My opinion of twitter chats has not changed. I take a look at a couple of chats now and then to see what I think. I find it hard to believe there is much learning going on. Perhaps socialization and morale building, but little information shared or issues debated. I thought with the increase in length of tweets that is now allowed there might be more actually happening. The brief comments that could be exchanged was one of my original complaints. More can now be conveyed with a single tweet, but I seldom observe that this extra space is being used.
When I search for published material on Twitter chats, I find plenty of explanations for how to conduct a Twitter chat. I find a few suggestions for how to make chats more productive. I find proposals that chats can fill many specific needs. I just don’t find anyone analyzing what goes on during a chat (process variables) or what changes as a consequence (product variables).
I did locate a paper noting that Twitter chats could be used to support the needs of medical professionals and proposing possible benefits and concerns. My hope has been that researchers would take these potential benefits and concerns, operationalize these possibilities in ways that would be easy to identify, and see what actually happens before, during, and after chats.
Choo, E. K., Ranney, M. L., Chan, T. M., Trueger, N. S., Walsh, A. E., Tegtmeyer, K., … & Carroll, C. L. (2015). Twitter as a tool for communication and knowledge exchange in academic medicine: a guide for skeptics and novices. Medical teacher, 37(5), 411-416.
I keep suggesting that education graduate students take on this type of research. I keep thinking that some useful data should be easy to collect. Chats are often archived and available. There would be some questions best answered by observing chats in real time, but some basic quantitative information should be easy to generate by using archived data.
If this makes little sense, consider that coding systems for classroom interaction have been used for years (e.g., Flanders; Brophy & Good). Consider that Choo, et al. suggest that professionals can benefit from chats by sharing suggestions for practice, identify useful resources that may be unfamiliar to others, request tactics for dealing with an unfamiliar challenge, etc. It should be relatively easy to determine how frequently these things happen within a designated unit of chat time.

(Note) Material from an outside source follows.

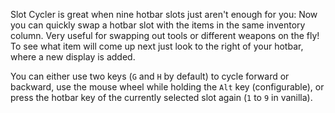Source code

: Slot Cycler is great when nine hotbar slots just aren't enough for you: Now you can quickly swap a hotbar slot with the items in the same inventory column. Very useful for swapping out tools or different weapons on the fly! To see what item will come up next just look to the right of your hotbar, where a new display is added.

You can either use two keys (`G` and `H` by default) to cycle forward or backward, use the mouse wheel while holding the `Alt` key (configurable), or press the hotbar key of the currently selected slot again (`1` to `9` in vanilla).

Measures of interaction were a major emphasis of the observation systems developed to study classroom interactions. Similar issues are relevant for Twitter chats. What is the frequency of questions asked beyond the standard questions provided to promote chat responses (is there much interaction)? What is the frequency of statements of support, challenges to comments made, requests for clarification?
Perhaps factors might be related to these variables. Have these variables changed when chats before and after the extended format are compared? Do groups selected at random and sampled multiple times have different cultures reflected in this type of variable? Does the use of an announced reading assignment result in different types of interaction than topical chats not involving preparation?
Why are these and related questions worth investigating? I think it is important to determine if the time expended is productive. Should this time be credited as professional development if the benefits are questionable?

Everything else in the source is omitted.